You know, having read the latest comments on DA, and the absolute loathing of authors who want to retain some control over their rights, I wonder why any of us smaller authors should even bother writing. It’s not worth it financially, certainly won’t be if everyone follows TP’s and Jane Litte’s advice, and it’s not worth it emotionally. I used to love writing for the connection with readers, knowing my stories had touched them in some way. Discovering how deep the contempt for what I do is so deeply rooted and irrational, makes me feel that connection is going to be increasingly rare, and doubtless I will be made to look like a greedy fool for even wanting that.
“it might be better to target those who pirate because they have no other way of obtaining said material.”
How, other than what is being done? DRM sucks, and hurts honest readers. Leasing content is cumbersome and easily circumvented. Obviously authors trying to publicise the harm it does them, doesn’t work and is turned back on them.

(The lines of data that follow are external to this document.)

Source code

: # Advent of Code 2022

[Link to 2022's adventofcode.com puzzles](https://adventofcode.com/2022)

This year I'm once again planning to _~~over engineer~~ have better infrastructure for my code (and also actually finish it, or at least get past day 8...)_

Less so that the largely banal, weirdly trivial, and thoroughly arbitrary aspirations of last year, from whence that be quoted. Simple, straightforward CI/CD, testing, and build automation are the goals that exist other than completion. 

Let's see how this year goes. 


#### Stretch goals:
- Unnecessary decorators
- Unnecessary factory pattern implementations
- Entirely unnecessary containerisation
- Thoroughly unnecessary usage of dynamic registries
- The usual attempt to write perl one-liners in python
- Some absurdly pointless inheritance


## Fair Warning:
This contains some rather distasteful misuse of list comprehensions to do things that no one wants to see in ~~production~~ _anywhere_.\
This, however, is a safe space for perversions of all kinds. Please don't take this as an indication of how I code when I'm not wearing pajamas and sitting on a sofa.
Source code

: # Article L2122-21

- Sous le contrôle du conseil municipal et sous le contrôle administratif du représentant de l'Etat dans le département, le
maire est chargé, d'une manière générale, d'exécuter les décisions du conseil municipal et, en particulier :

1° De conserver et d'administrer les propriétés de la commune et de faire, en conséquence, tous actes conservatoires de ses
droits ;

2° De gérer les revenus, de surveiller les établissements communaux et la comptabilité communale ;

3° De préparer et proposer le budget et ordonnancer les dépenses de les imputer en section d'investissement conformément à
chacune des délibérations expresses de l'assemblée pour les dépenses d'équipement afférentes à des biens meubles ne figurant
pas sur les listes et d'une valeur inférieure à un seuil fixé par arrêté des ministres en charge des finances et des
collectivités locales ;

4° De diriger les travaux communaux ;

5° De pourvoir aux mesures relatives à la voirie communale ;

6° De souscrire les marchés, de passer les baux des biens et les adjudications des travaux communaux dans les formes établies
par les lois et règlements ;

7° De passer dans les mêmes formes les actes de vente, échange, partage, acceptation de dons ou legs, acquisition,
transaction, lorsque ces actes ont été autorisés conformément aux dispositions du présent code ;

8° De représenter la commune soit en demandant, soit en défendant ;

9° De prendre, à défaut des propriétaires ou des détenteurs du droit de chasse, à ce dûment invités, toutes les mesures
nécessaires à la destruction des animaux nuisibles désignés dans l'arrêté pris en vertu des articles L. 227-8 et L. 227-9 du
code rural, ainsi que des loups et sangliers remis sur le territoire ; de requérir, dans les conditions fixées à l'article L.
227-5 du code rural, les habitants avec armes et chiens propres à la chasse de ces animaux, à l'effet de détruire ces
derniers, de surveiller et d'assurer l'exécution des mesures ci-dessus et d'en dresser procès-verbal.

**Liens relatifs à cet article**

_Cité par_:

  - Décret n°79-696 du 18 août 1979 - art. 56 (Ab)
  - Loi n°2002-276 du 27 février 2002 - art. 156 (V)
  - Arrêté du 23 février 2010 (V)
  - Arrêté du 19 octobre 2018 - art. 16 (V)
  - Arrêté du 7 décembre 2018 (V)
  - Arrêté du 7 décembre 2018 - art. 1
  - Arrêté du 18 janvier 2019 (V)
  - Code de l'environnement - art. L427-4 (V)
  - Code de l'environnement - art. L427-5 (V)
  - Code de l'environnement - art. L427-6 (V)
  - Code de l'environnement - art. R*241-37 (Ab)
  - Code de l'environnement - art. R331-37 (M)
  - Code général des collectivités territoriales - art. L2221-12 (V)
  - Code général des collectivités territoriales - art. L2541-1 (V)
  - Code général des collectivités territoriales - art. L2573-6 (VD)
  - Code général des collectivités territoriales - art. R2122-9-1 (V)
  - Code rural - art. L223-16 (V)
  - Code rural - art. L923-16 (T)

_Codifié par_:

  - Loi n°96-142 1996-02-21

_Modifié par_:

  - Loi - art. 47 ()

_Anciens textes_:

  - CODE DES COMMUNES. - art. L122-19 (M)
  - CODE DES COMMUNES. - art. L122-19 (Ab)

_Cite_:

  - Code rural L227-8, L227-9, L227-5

The music industry made mp3s so cheap that file sharing is barely worth it, and so it’s dropping. But it takes a lot longer to write a novel than a song, and an author doesn’t had ready access to other income models the way performers do (very few books get made into films etc.) The two creations aren’t actually comparable.
What pisses me off is that *authors* are blamed for the failures of publishers and the actions of pirates, as if most authors have the slightest ability to change either.
@Ann Somerville I hear such casual references to stripping DRM that I truly wonder why the entertainment industry bothers with it.
The current trend seems to be a move towards restricting access to material rather than opening up the market to more paying customers. I believe this is a mistake. I have no magic solutions to offer. I’ve been doing a series of posts on hypothetical piracy dilemmas and I’ve tried to come up with suggestions for how to avoid the temptation in the first place.
“the entertainment industry bothers with it.”
No idea. I guess if they find cracked material, it’s a definite proof of wrong doing (to them) but the only people it really affects are law abiding purchases. Hate it with a passion, and if removing it increases piracy a bit, so what?
The real thing that needs to change is attitudes among those who use file sharing sites. At the moment, the attitude is raw arrogance and dismissal of author and publisher rights, feeling they are somehow sticking it to the man. Which is why authors spend so much time explaining how it directly affects them, but I suppose that also only affects the law-abiding reader.
I don’t know the answer. I’m on both sides of this argument. All I know is blaming the author for piracy, and slamming law abiding readers who *don’t* make mass copies etc or use file sharing sites, is no way to go on.